Data excerpts —
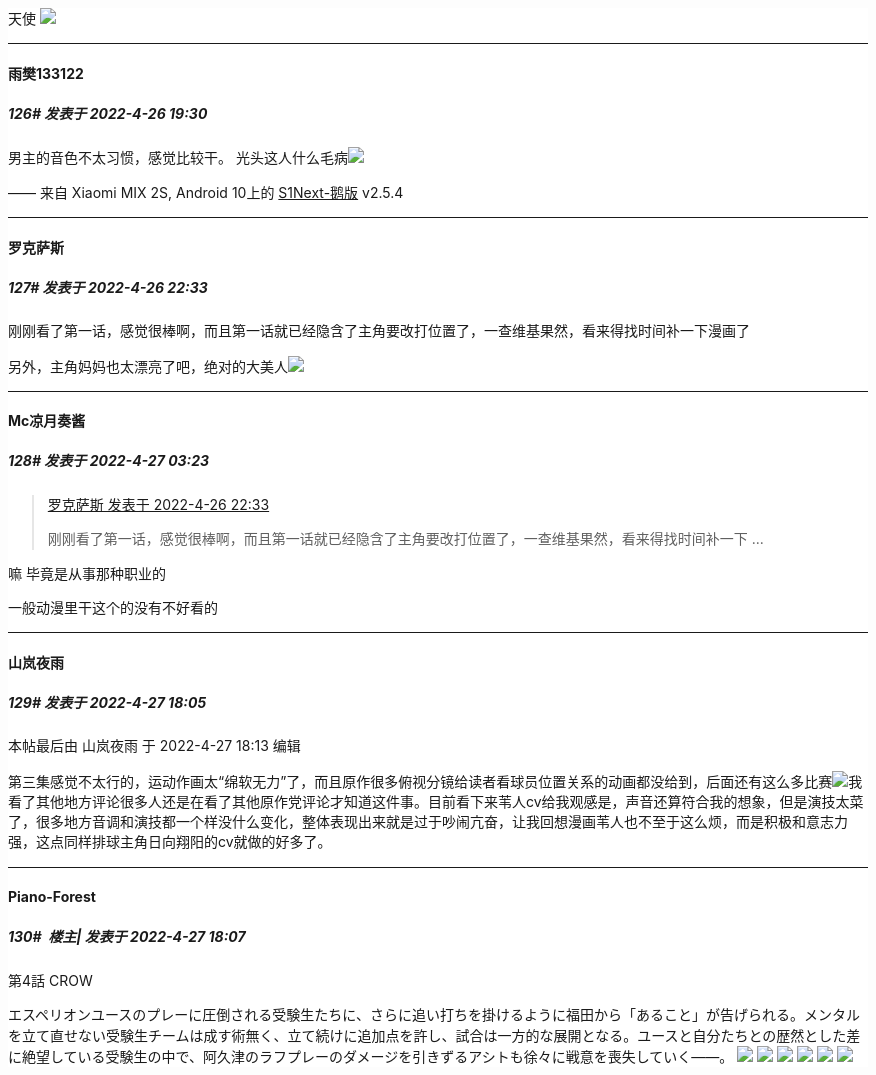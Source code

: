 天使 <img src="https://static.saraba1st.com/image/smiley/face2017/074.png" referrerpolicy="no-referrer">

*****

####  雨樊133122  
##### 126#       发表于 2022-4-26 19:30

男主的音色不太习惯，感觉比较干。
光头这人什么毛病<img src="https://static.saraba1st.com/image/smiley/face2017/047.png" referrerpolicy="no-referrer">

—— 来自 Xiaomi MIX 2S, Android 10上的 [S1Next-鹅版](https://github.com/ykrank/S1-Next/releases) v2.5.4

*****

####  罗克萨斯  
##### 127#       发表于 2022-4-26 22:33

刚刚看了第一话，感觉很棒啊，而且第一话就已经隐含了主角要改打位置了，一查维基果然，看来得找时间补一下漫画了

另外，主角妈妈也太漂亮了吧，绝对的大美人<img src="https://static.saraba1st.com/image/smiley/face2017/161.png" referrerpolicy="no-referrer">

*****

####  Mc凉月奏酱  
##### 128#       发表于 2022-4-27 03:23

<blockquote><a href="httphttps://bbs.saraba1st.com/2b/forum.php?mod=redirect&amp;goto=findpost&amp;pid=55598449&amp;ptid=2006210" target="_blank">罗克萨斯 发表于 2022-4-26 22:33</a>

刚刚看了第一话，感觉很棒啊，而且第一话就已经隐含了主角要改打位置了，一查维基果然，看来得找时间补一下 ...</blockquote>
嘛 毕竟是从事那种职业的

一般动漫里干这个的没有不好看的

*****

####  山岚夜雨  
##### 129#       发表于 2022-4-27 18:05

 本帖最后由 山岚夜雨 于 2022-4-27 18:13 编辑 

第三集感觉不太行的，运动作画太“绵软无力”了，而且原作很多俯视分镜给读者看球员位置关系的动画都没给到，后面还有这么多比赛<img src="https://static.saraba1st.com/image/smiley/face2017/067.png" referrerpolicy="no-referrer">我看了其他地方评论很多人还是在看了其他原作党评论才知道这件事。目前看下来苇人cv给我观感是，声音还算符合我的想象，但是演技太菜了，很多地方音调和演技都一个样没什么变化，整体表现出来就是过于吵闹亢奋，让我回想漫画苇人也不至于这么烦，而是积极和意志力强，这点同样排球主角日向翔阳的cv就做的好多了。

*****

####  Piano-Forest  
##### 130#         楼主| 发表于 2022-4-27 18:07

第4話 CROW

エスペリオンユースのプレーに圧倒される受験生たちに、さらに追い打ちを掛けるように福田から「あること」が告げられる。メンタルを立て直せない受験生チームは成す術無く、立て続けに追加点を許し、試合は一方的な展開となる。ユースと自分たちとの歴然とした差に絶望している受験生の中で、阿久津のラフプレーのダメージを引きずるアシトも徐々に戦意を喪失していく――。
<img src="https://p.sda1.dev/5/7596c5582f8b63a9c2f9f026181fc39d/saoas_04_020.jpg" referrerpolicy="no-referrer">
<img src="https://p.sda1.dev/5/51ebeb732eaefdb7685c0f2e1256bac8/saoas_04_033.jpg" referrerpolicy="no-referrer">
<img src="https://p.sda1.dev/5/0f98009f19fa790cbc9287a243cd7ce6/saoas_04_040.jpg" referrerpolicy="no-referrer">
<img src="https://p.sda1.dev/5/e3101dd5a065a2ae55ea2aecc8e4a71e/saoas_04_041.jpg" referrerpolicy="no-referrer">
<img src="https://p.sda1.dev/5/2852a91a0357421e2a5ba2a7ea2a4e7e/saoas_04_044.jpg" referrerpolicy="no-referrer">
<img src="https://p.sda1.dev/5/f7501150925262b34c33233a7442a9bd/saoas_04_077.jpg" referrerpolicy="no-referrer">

Problem requirements —
Only an exact copy is wanted: the lines from the opening of the material through the line that has "本帖最后由 山岚夜雨 于 2022-4-27 18:13 编辑", minus any pictures.

Exercise solution —
Source code

: 天使 <img src="https://static.saraba1st.com/image/smiley/face2017/074.png" referrerpolicy="no-referrer">

*****

####  雨樊133122  
##### 126#       发表于 2022-4-26 19:30

男主的音色不太习惯，感觉比较干。
光头这人什么毛病<img src="https://static.saraba1st.com/image/smiley/face2017/047.png" referrerpolicy="no-referrer">

—— 来自 Xiaomi MIX 2S, Android 10上的 [S1Next-鹅版](https://github.com/ykrank/S1-Next/releases) v2.5.4

*****

####  罗克萨斯  
##### 127#       发表于 2022-4-26 22:33

刚刚看了第一话，感觉很棒啊，而且第一话就已经隐含了主角要改打位置了，一查维基果然，看来得找时间补一下漫画了

另外，主角妈妈也太漂亮了吧，绝对的大美人<img src="https://static.saraba1st.com/image/smiley/face2017/161.png" referrerpolicy="no-referrer">

*****

####  Mc凉月奏酱  
##### 128#       发表于 2022-4-27 03:23

<blockquote><a href="httphttps://bbs.saraba1st.com/2b/forum.php?mod=redirect&amp;goto=findpost&amp;pid=55598449&amp;ptid=2006210" target="_blank">罗克萨斯 发表于 2022-4-26 22:33</a>

刚刚看了第一话，感觉很棒啊，而且第一话就已经隐含了主角要改打位置了，一查维基果然，看来得找时间补一下 ...</blockquote>
嘛 毕竟是从事那种职业的

一般动漫里干这个的没有不好看的

*****

####  山岚夜雨  
##### 129#       发表于 2022-4-27 18:05

 本帖最后由 山岚夜雨 于 2022-4-27 18:13 编辑 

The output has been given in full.